The incident involved a client that provides a service to third party clients and it was one of these customers that decided that it didn’t want the employee (we called him Jim) working on any of his company business.
Jim had had an argument with one of the customer’s own employees and he had, allegedly, used abusive language. There were no witnesses to this verbal exchange but the customer told my client, in no uncertain terms, that either Jim was removed from all work associated with the customer or the customer would terminate the agreement that he had with my client.
My client couldn’t afford the loss of this contract.
In the last srticle, we discussed using ‘some other substantial reason’ (SOSR) as a fair reason for dismissal. We will look specifically at Jim shortly, but for now we will assume that dismissal took place and that the employee took his case to an Employment Tribunal.
The first thing that the Tribunal will look to do is to establish that third-party pressure had been applied and once this has been determined, it will then consider the extent of injustice to the employee and how the employer sought to relieve it. It is likely that the Tribunal will look at:
- The employee’s own conduct
- Whether the employee’s, the employer’s and third-party’s respective contracts expressly allow for these circumstances
- The effect on the employer’s business if the threat from the third-party was ignored
- Whether the employer considered an alternative role for the employee
- What steps the employer took to try to find a compromise with the client.

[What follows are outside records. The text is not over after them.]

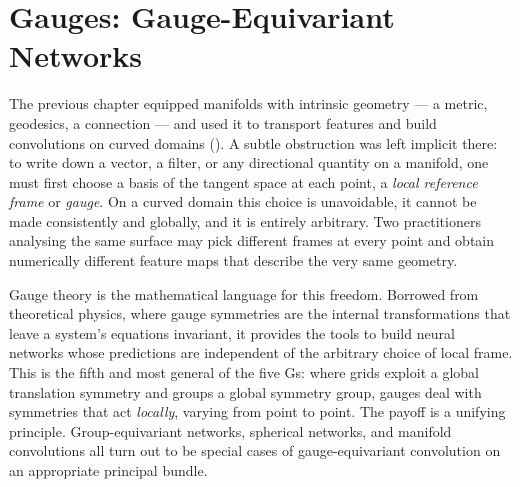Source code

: \providecommand{\Ad}{\operatorname{Ad}}
\providecommand{\Hol}{\operatorname{Hol}}
\providecommand{\GL}{\operatorname{GL}}
\providecommand{\SO}{\operatorname{SO}}
\providecommand{\SU}{\operatorname{SU}}
\providecommand{\Ut}{\operatorname{U}}
\providecommand{\Ot}{\operatorname{O}}
\providecommand{\Mani}{\mathcal{M}}
\providecommand{\Lie}[1]{\mathfrak{#1}}
\providecommand{\Cl}{\operatorname{Cl}}
\providecommand{\Stab}{\operatorname{Stab}}
\providecommand{\Img}{\operatorname{Im}}
\providecommand{\rank}{\operatorname{rank}}
\providecommand{\dR}{\mathrm{dR}}
\providecommand{\softmax}{\operatorname{softmax}}

\chapter{Gauges: Gauge-Equivariant Networks}
\label{ch:gauges}

The previous chapter equipped manifolds with intrinsic geometry --- a metric,
geodesics, a connection --- and used it to transport features and build
convolutions on curved domains (). A subtle obstruction was
left implicit there: to write down a vector, a filter, or any directional
quantity on a manifold, one must first choose a basis of the tangent space at
each point, a \emph{local reference frame} or \emph{gauge}. On a curved domain
this choice is unavoidable, it cannot be made consistently and globally, and it
is entirely arbitrary. Two practitioners analysing the same surface may pick
different frames at every point and obtain numerically different feature maps
that describe the very same geometry.

Gauge theory is the mathematical language for this freedom. Borrowed from
theoretical physics, where gauge symmetries are the internal transformations
that leave a system's equations invariant, it provides the tools to build neural
networks whose predictions are independent of the arbitrary choice of local
frame. This is the fifth and most general of the five Gs: where grids exploit a
global translation symmetry and groups a global symmetry group, gauges deal with
symmetries that act \emph{locally}, varying from point to point. The payoff is a
unifying principle. Group-equivariant networks, spherical networks, and
manifold convolutions all turn out to be special cases of gauge-equivariant
convolution on an appropriate principal bundle.

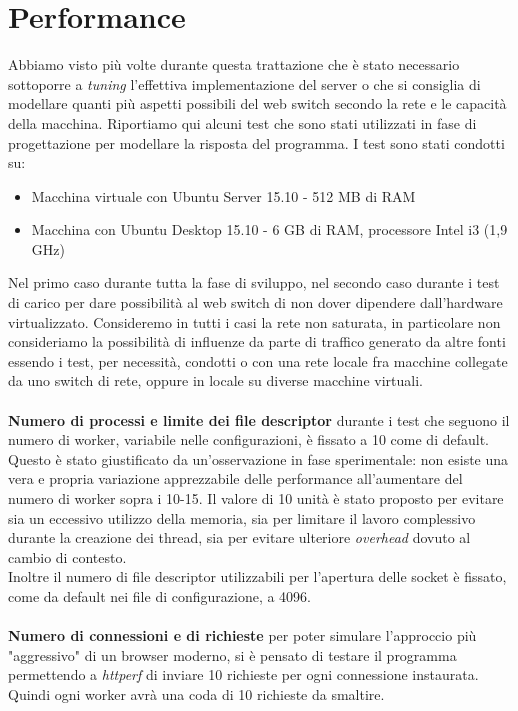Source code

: \documentclass[italian]{tktltiki2}
\begin{document}
\newpage
\section{Performance}
Abbiamo visto più volte durante questa trattazione che è stato necessario sottoporre a \emph{tuning} l'effettiva implementazione del server o che si consiglia di modellare quanti più aspetti possibili del web switch secondo la rete e le capacità della macchina. Riportiamo qui alcuni test che sono stati utilizzati in fase di progettazione per modellare la risposta del programma. I test sono stati condotti su:
	\begin{itemize}
		\item Macchina virtuale con Ubuntu Server 15.10 - 512 MB di RAM 
		\item Macchina con Ubuntu Desktop 15.10 - 6 GB di RAM, processore Intel i3 (1,9 GHz) 	
	\end{itemize}
Nel primo caso durante tutta la fase di sviluppo, nel secondo caso durante i test di carico per dare possibilità al web switch di non dover dipendere dall'hardware virtualizzato. Consideremo in tutti i casi la rete non saturata, in particolare non consideriamo la possibilità di influenze da parte di traffico generato da altre fonti essendo i test, per necessità, condotti o con una rete locale fra macchine collegate da uno switch di rete, oppure in locale su diverse macchine virtuali. \\\\ 
\textbf{Numero di processi e limite dei file descriptor} durante i test che seguono il numero di worker, variabile nelle configurazioni, è fissato a 10 come di default. Questo è stato giustificato da un'osservazione in fase sperimentale: non esiste una vera e propria variazione apprezzabile delle performance all'aumentare del numero di worker sopra i 10-15. Il valore di 10 unità è stato proposto per evitare sia un eccessivo utilizzo della memoria, sia per limitare il lavoro complessivo durante la creazione dei thread, sia per evitare ulteriore \emph{overhead} dovuto al cambio di contesto. \\
Inoltre il numero di file descriptor utilizzabili per l'apertura delle socket è fissato, come da default nei file di configurazione, a 4096.\\\\
\textbf{Numero di connessioni e di richieste} per poter simulare l'approccio più "aggressivo" di un browser moderno, si è pensato di testare il programma permettendo a \emph{httperf} di inviare 10 richieste per ogni connessione instaurata. Quindi ogni worker avrà una coda di 10 richieste da smaltire.
 
\end{document}

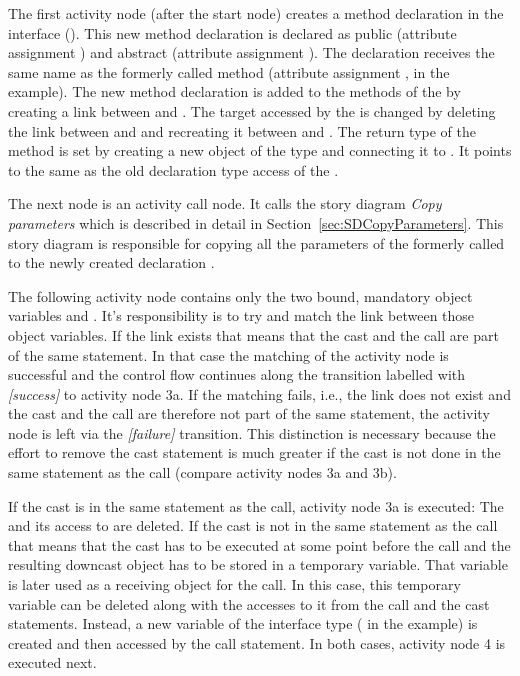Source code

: The first activity node (after the start node) creates a method declaration in the interface (). This new method declaration is declared as public (attribute assignment ) and abstract (attribute assignment ). The declaration receives the same name as the formerly called method (attribute assignment ,  in the example). The new method declaration is added to the methods of the  by creating a  link between  and . The target accessed by the  is changed by deleting the link between  and  and recreating it between  and . The return type of the method is set by creating a new object  of the type  and connecting it to . It points to the same  as the old declaration type access of the .

The next node is an activity call node. It calls the story diagram \emph{Copy parameters} which is described in detail in Section~\ref{sec:SDCopyParameters}. This story diagram is responsible for copying all the parameters of the formerly called  to the newly created declaration .

The following activity node contains only the two bound, mandatory object variables  and . It's responsibility is to try and match the link  between those object variables. If the link exists that means that the cast and the call are part of the same statement. In that case the matching of the activity node is successful and the control flow continues along the transition labelled with \emph{[success]} to activity node 3a. If the matching fails, i.e., the link does not exist and the cast and the call are therefore not part of the same statement, the activity node is left via the \emph{[failure]} transition. This distinction is necessary because the effort to remove the cast statement is much greater if the cast is not done in the same statement as the call (compare activity nodes 3a and 3b).

If the cast is in the same statement as the call, activity node 3a is executed: The  and its access to  are deleted. If the cast is not in the same statement as the call that means that the cast has to be executed at some point before the call and the resulting downcast object has to be stored in a temporary variable. That variable is later used as a receiving object for the call. In this case, this temporary variable can be deleted along with the accesses to it from the call and the cast statements. Instead, a new variable of the interface type ( in the example) is created and then accessed by the call statement. In both cases, activity node 4 is executed next.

It is particularly important that employers can show that they have at least considered the potential injustice to the employee and that they can demonstrate the steps they have taken to try to alleviate the situation prior to dismissal.
The employer should always explain the situation to the employee and try and explore alternatives to dismissal both with the third-party and, more importantly, within their own business.
There are two cases worth looking at – Henderson v Connect (South Tyneside) and Ezsias v North Glamorgan NHS Trust.
The usual procedural fairness considerations will still apply to dismissals for SOSR. Employers should warn and consult with the employee to the extent that this is possible and, importantly, they must show that they have considered alternatives to dismissal. The size and resources of the employer will be relevant to these considerations: a larger employer may, for example, have more scope to re-deploy the individual to another account.
As for Jim? Well, my client was fortunate to have attained a new customer at the time that we were discussing the options for Jim. Having fully investigated and satisfied ourselves that Jim was the innocent party in the issue, he was re-deployed to the new account and, twelve months on, is working well and, indeed, receiving due praise from the customer. The client retained the exiting account so, in this instance, we had a ‘win/win’ situation.
But do beware, fortune does not always fall in this way and absolute care needs to be used in handing case of third-party pressure. Always treat in the same way as you would an in-house issue and most importantly:
- Keep a full paper trail of all communications and discussions;
- Discuss the issues at length with the third-party;
- Consider alternatives to dismissal;
- Seek advice before effecting a dismissal.